TASK GOAL —
For each line of the data below that includes the string "GENERAL", count one, and answer with the sum only.
INFORMATION SUPPLIED below:
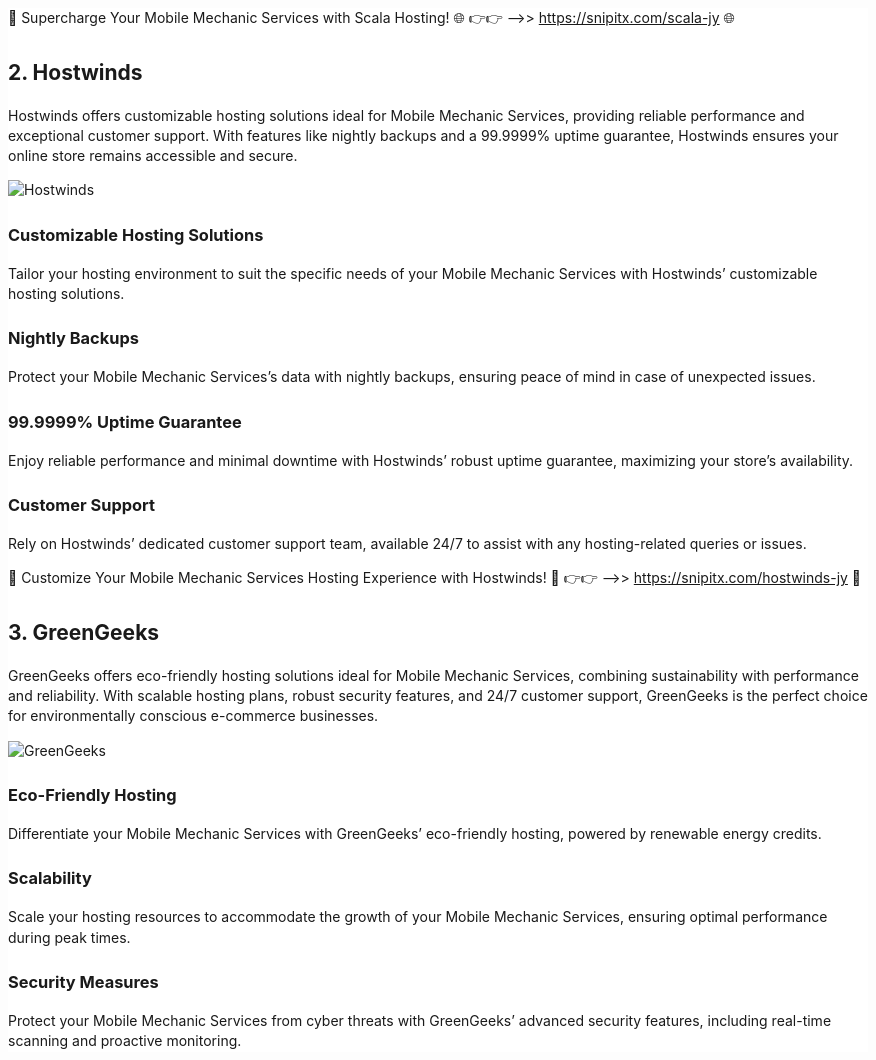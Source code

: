 🚀 Supercharge Your Mobile Mechanic Services with Scala Hosting! 🌐
👉👉 -->> https://snipitx.com/scala-jy 🌐

## 2. Hostwinds

Hostwinds offers customizable hosting solutions ideal for Mobile Mechanic Services, providing reliable performance and exceptional customer support. With features like nightly backups and a 99.9999% uptime guarantee, Hostwinds ensures your online store remains accessible and secure.

![Hostwinds](https://i.imgur.com/53aSNXx.jpeg "Hostwinds Hosting")

### Customizable Hosting Solutions
Tailor your hosting environment to suit the specific needs of your Mobile Mechanic Services with Hostwinds’ customizable hosting solutions.

### Nightly Backups
Protect your Mobile Mechanic Services’s data with nightly backups, ensuring peace of mind in case of unexpected issues.

### 99.9999% Uptime Guarantee
Enjoy reliable performance and minimal downtime with Hostwinds’ robust uptime guarantee, maximizing your store’s availability.

### Customer Support
Rely on Hostwinds’ dedicated customer support team, available 24/7 to assist with any hosting-related queries or issues.

🌟 Customize Your Mobile Mechanic Services Hosting Experience with Hostwinds! 🚀
👉👉 -->> https://snipitx.com/hostwinds-jy 🚀


## 3. GreenGeeks

GreenGeeks offers eco-friendly hosting solutions ideal for Mobile Mechanic Services, combining sustainability with performance and reliability. With scalable hosting plans, robust security features, and 24/7 customer support, GreenGeeks is the perfect choice for environmentally conscious e-commerce businesses.

![GreenGeeks](https://i.imgur.com/eEwuntu.jpg "GreenGeeks Hosting")

### Eco-Friendly Hosting
Differentiate your Mobile Mechanic Services with GreenGeeks’ eco-friendly hosting, powered by renewable energy credits.

### Scalability
Scale your hosting resources to accommodate the growth of your Mobile Mechanic Services, ensuring optimal performance during peak times.

### Security Measures
Protect your Mobile Mechanic Services from cyber threats with GreenGeeks’ advanced security features, including real-time scanning and proactive monitoring.
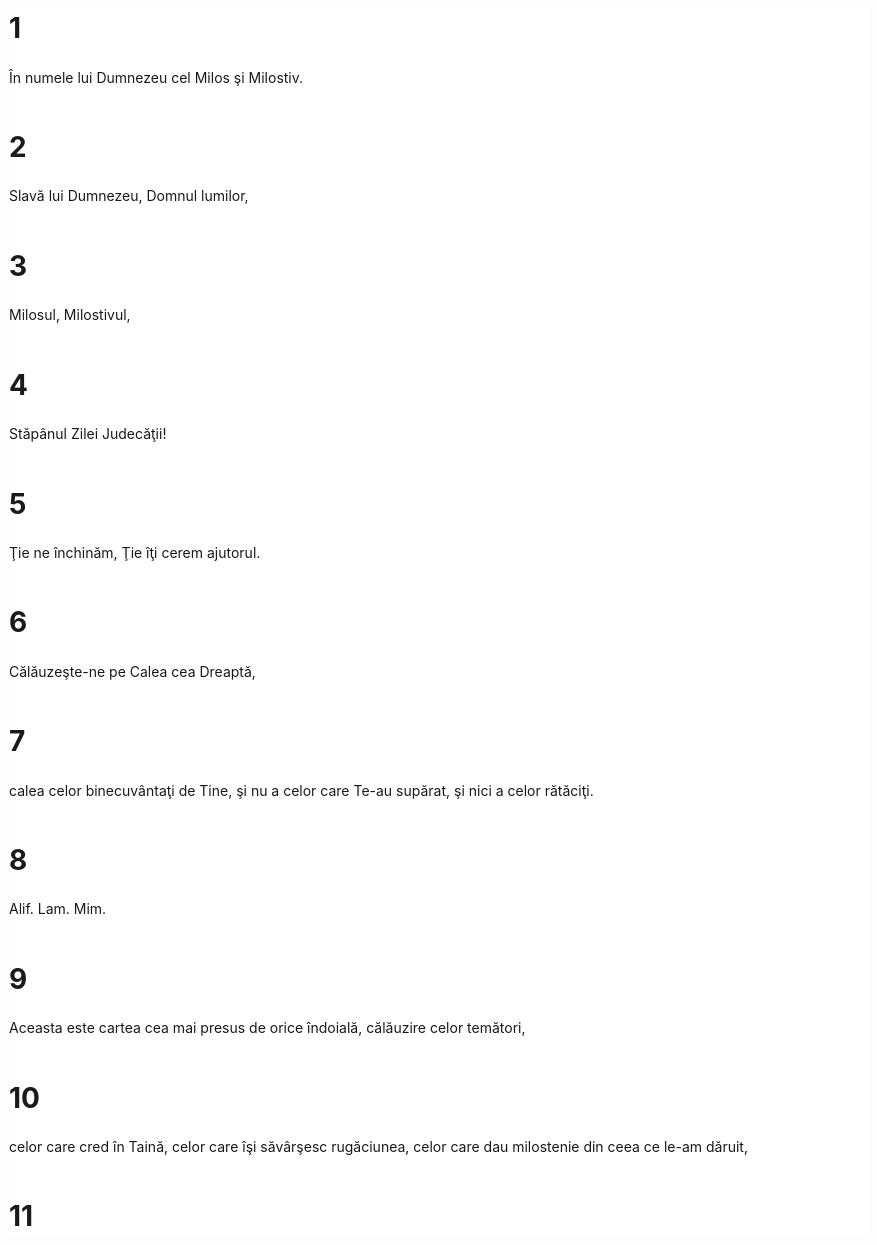 

# 1

În numele lui Dumnezeu cel Milos şi Milostiv.

# 2

Slavă lui Dumnezeu, Domnul lumilor,

# 3

Milosul, Milostivul,

# 4

Stăpânul Zilei Judecăţii!

# 5

Ţie ne închinăm, Ţie îţi cerem ajutorul.

# 6

Călăuzeşte-ne pe Calea cea Dreaptă,

# 7

calea celor binecuvântaţi de Tine, şi nu a celor care Te-au supărat, şi nici a celor rătăciţi.

# 8

Alif. Lam. Mim.

# 9

Aceasta este cartea cea mai presus de orice îndoială, călăuzire celor temători,

# 10

celor care cred în Taină, celor care îşi săvârşesc rugăciunea, celor care dau milostenie din ceea ce le-am dăruit,

# 11
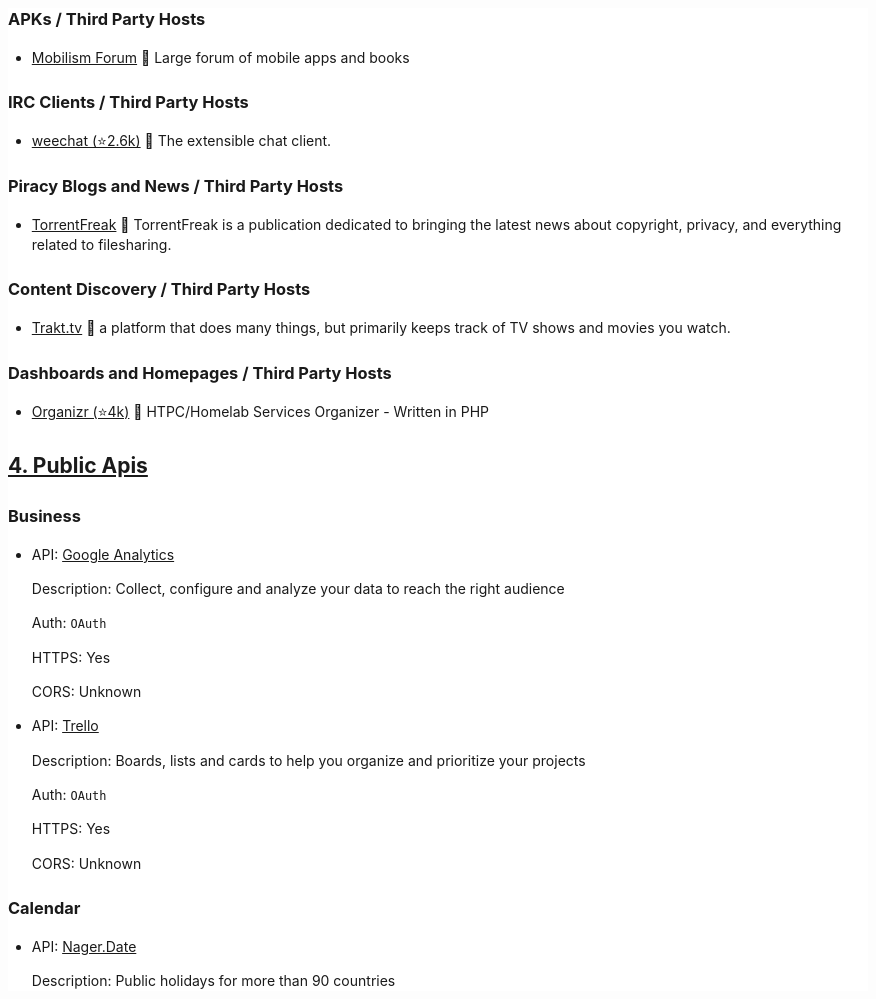 ### APKs / Third Party Hosts

*   [Mobilism Forum](https://forum.mobilism.org/index.php) :star2: Large forum of mobile apps and books

### IRC Clients / Third Party Hosts

*   [weechat (⭐2.6k)](https://github.com/weechat/weechat) :star2: The extensible chat client.

### Piracy Blogs and News / Third Party Hosts

*   [TorrentFreak](https://torrentfreak.com) :star2: TorrentFreak is a publication dedicated to bringing the latest news about copyright, privacy, and everything related to filesharing.

### Content Discovery / Third Party Hosts

*   [Trakt.tv](https://trakt.tv/) :star2: a platform that does many things, but primarily keeps track of TV shows and movies you watch.

### Dashboards and Homepages / Third Party Hosts

*   [Organizr (⭐4k)](https://github.com/causefx/Organizr) :star2: HTPC/Homelab Services Organizer - Written in PHP

## [4. Public Apis](/content/public-apis/public-apis/README.md)

### Business

- API: [Google Analytics](https://developers.google.com/analytics/)

  Description: Collect, configure and analyze your data to reach the right audience

  Auth: `OAuth`

  HTTPS: Yes

  CORS: Unknown


- API: [Trello](https://developers.trello.com/)

  Description: Boards, lists and cards to help you organize and prioritize your projects

  Auth: `OAuth`

  HTTPS: Yes

  CORS: Unknown



### Calendar

- API: [Nager.Date](https://date.nager.at)

  Description: Public holidays for more than 90 countries
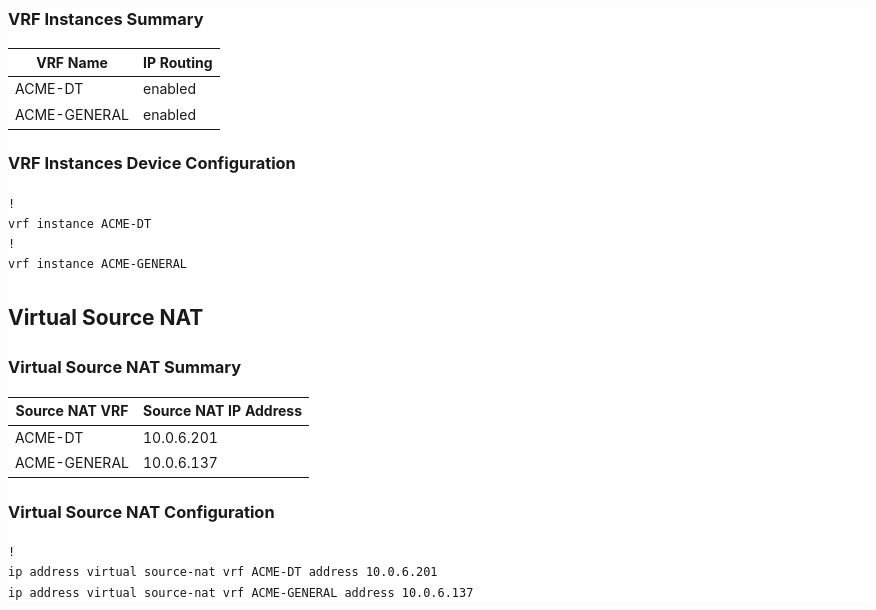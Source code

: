 ### VRF Instances Summary

| VRF Name | IP Routing |
| -------- | ---------- |
| ACME-DT | enabled |
| ACME-GENERAL | enabled |

### VRF Instances Device Configuration

```eos
!
vrf instance ACME-DT
!
vrf instance ACME-GENERAL
```

## Virtual Source NAT

### Virtual Source NAT Summary

| Source NAT VRF | Source NAT IP Address |
| -------------- | --------------------- |
| ACME-DT | 10.0.6.201 |
| ACME-GENERAL | 10.0.6.137 |

### Virtual Source NAT Configuration

```eos
!
ip address virtual source-nat vrf ACME-DT address 10.0.6.201
ip address virtual source-nat vrf ACME-GENERAL address 10.0.6.137
```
End of INFORMATION SUPPLIED.
TASK OUTPUT —
4